Click to play video: 'Low flu vaccine rates in Alberta may be linked to lack of access to family doctors'
Low flu vaccine rates in Alberta may be linked to lack of access to family doctors
WATCH: Less than a quarter of people living in Alberta have received their flu shot this season. The number of seniors getting vaccinated is well below the target rate, too. As Carolyn Kury de Castillo reports, some medical professional say part of the problem is the lack of family doctors in Alberta. – Feb 2, 2024

Editor’s note: An earlier version of this story misidentified the name of the supportive living facility.

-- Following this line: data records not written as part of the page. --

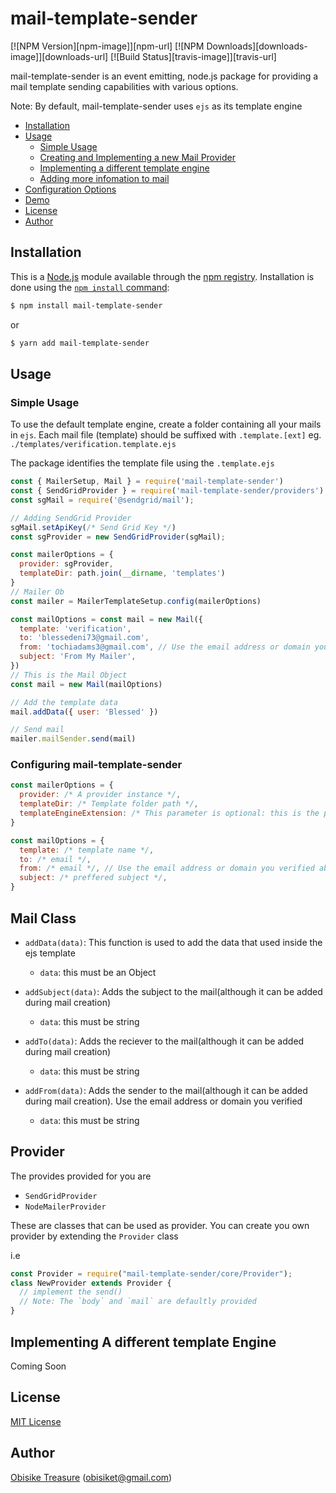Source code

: # mail-template-sender

[![NPM Version][npm-image]][npm-url]
[![NPM Downloads][downloads-image]][downloads-url]
[![Build Status][travis-image]][travis-url]

<!-- [![Test Coverage][coveralls-image]][coveralls-url] -->

mail-template-sender is an event emitting, node.js package for providing a mail template sending capabilities with various options.

Note: By default, mail-template-sender uses `ejs` as its template engine

<!-- **[Follow me (@troygoode) on Twitter!](https://twitter.com/intent/user?screen_name=troygoode)** -->

- [Installation](#installation)
- [Usage](#usage)
  - [Simple Usage](#This-is-how-to-set-it-up-for-your-project)
  - [Creating and Implementing a new Mail Provider](#Implement-a-mail-provider)
  - [Implementing a different template engine](#Implement-a-template-engine)
  - [Adding more infomation to mail](#adding-data-to-mail)
- [Configuration Options](#configuration-options)
- [Demo](#demo)
- [License](#license)
- [Author](#author)

## Installation

This is a [Node.js](https://nodejs.org/en/) module available through the
[npm registry](https://www.npmjs.com/). Installation is done using the
[`npm install` command](https://docs.npmjs.com/getting-started/installing-npm-packages-locally):

```sh
$ npm install mail-template-sender
```

or

```sh
$ yarn add mail-template-sender
```

## Usage

### Simple Usage

To use the default template engine, create a folder containing all your mails in `ejs`. Each mail file (template) should be suffixed with `.template.[ext]` eg. `./templates/verification.template.ejs`

The package identifies the template file using the `.template.ejs`

```javascript
const { MailerSetup, Mail } = require('mail-template-sender')
const { SendGridProvider } = require('mail-template-sender/providers')
const sgMail = require('@sendgrid/mail');

// Adding SendGrid Provider
sgMail.setApiKey(/* Send Grid Key */)
const sgProvider = new SendGridProvider(sgMail);

const mailerOptions = {
  provider: sgProvider,
  templateDir: path.join(__dirname, 'templates')
}
// Mailer Ob
const mailer = MailerTemplateSetup.config(mailerOptions)

const mailOptions = const mail = new Mail({
  template: 'verification',
  to: 'blessedeni73@gmail.com',
  from: 'tochiadams3@gmail.com', // Use the email address or domain you verified above
  subject: 'From My Mailer',
})
// This is the Mail Object
const mail = new Mail(mailOptions)

// Add the template data
mail.addData({ user: 'Blessed' })

// Send mail
mailer.mailSender.send(mail)
```

### Configuring mail-template-sender

```javascript
const mailerOptions = {
  provider: /* A provider instance */,
  templateDir: /* Template folder path */,
  templateEngineExtension: /* This parameter is optional: this is the preffered template engine file extension */
}

const mailOptions = {
  template: /* template name */,
  to: /* email */,
  from: /* email */, // Use the email address or domain you verified above
  subject: /* preffered subject */,
}
```

## Mail Class

- `addData(data)`: This function is used to add the data that used inside the ejs template

  - `data`: this must be an Object

- `addSubject(data)`: Adds the subject to the mail(although it can be added during mail creation)

  - `data`: this must be string

- `addTo(data)`: Adds the reciever to the mail(although it can be added during mail creation)

  - `data`: this must be string

- `addFrom(data)`: Adds the sender to the mail(although it can be added during mail creation). Use the email address or domain you verified

  - `data`: this must be string

## Provider

The provides provided for you are

- `SendGridProvider`
- `NodeMailerProvider`

These are classes that can be used as provider. You can create you own provider by extending the `Provider` class

i.e

```js
const Provider = require("mail-template-sender/core/Provider");
class NewProvider extends Provider {
  // implement the send()
  // Note: The `body` and `mail` are defaultly provided
}
```

## Implementing A different template Engine

Coming Soon

## License

[MIT License](http://www.opensource.org/licenses/mit-license.php)

## Author

[Obisike Treasure](https://github.com/Otrex) ([obisiket@gmail.com](mailto:obisiket@gmail.com))
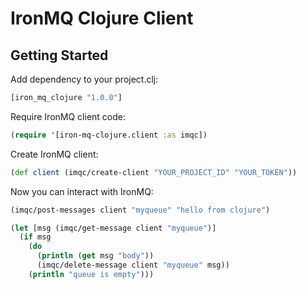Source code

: # IronMQ Clojure Client

## Getting Started

Add dependency to your project.clj:

```clojure
[iron_mq_clojure "1.0.0"]
```

Require IronMQ client code:

```clojure
(require '[iron-mq-clojure.client :as imqc])
```

Create IronMQ client:

```clojure
(def client (imqc/create-client "YOUR_PROJECT_ID" "YOUR_TOKEN"))
```

Now you can interact with IronMQ:

```clojure
(imqc/post-messages client "myqueue" "hello from clojure")

(let [msg (imqc/get-message client "myqueue")]
  (if msg
    (do
      (println (get msg "body"))
      (imqc/delete-message client "myqueue" msg))
    (println "queue is empty")))

```
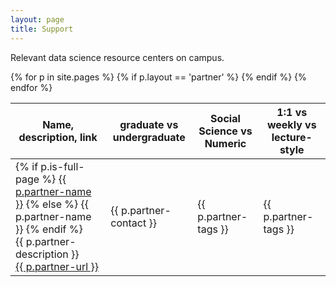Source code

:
 ```yaml
---
layout: page
title: Support
---
```


Relevant data science resource centers on campus.

<table id="partner-table" class="table table-bordered">
  <thead>
    <th>Name, description, link</th>
    <th>graduate vs undergraduate</th>
    <th>Social Science vs Numeric</th>
    <th>1:1 vs weekly vs lecture-style</th>
  </thead>
  {% for p in site.pages %}
    {% if p.layout == 'partner' %}
      <tr>
        <td class="partner-name">
          {% if p.is-full-page %}
            <a class="partner-name" href="/datamap{{ p.url }}">{{ p.partner-name }}</a>
          {% else %}
            <span class="partner-name">{{ p.partner-name }}</span>
          {% endif %}
          <br />
          {{ p.partner-description }}<br />
          <a target="_blank" href="{{ p.partner-url }}">{{ p.partner-url }}</a>
        </td>
        <td class="partner-contact">{{ p.partner-contact }}</td>
        <td class="partner-tags">{{ p.partner-tags }}</td>
        <td class="partner-tags">{{ p.partner-tags }}</td>
      </tr>
    {% endif %}
  {% endfor %}
</table>



<link rel="stylesheet" href="https://cdnjs.cloudflare.com/ajax/libs/Dynatable/0.3.1/jquery.dynatable.min.css">
<script src="https://cdnjs.cloudflare.com/ajax/libs/Dynatable/0.3.1/jquery.dynatable.min.js"></script>

<script>
$('#partner-table').dynatable({
    inputs: {
      paginationClass: 'pagination',
      paginationActiveClass: 'active',
      paginationDisabledClass: 'disabled'
    },
    features: {
      paginate: false
    }
});
</script>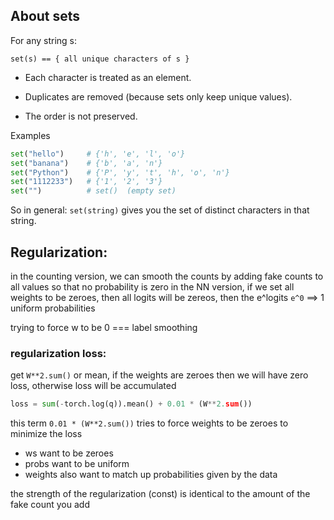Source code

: ## About sets

For any string s:

`set(s) == { all unique characters of s }`


- Each character is treated as an element.

- Duplicates are removed (because sets only keep unique values).

- The order is not preserved.

Examples
```py
set("hello")     # {'h', 'e', 'l', 'o'}
set("banana")    # {'b', 'a', 'n'}
set("Python")    # {'P', 'y', 't', 'h', 'o', 'n'}
set("1112233")   # {'1', '2', '3'}
set("")          # set()  (empty set)
```

So in general:
`set(string)` gives you the set of distinct characters in that string.

## Regularization:
in the counting version, we can smooth the counts by adding fake counts to all values so that no probability is zero
in the NN version, if we set all weights to be zeroes, then all logits will be zereos, then the e^logits `e^0` ==> 1 uniform probabilities

trying to force w to be 0 === label smoothing

### regularization loss:
get `W**2.sum()` or mean, if the weights are zeroes then we will have zero loss, otherwise loss will be accumulated

```py
loss = sum(-torch.log(q)).mean() + 0.01 * (W**2.sum())
```
this term `0.01 * (W**2.sum())` tries to force weights to be zeroes to minimize the loss
- ws want to be zeroes
- probs want to be uniform
- weights also want to match up probabilities given by the data

the strength of the regularization (const) is identical to the amount of the fake count you add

We regret the error.

Avelina Oderkirk says it was a bad case of the flu and not having a family doctor that started her journey into supportive living.

Last year her symptoms were so bad that she fell and injured her shoulder and now can’t live independently.

“It was bad because at the time I didn’t have a family doctor,” said Oderkirk who now lives at Calgary’s Gilchrist Commons.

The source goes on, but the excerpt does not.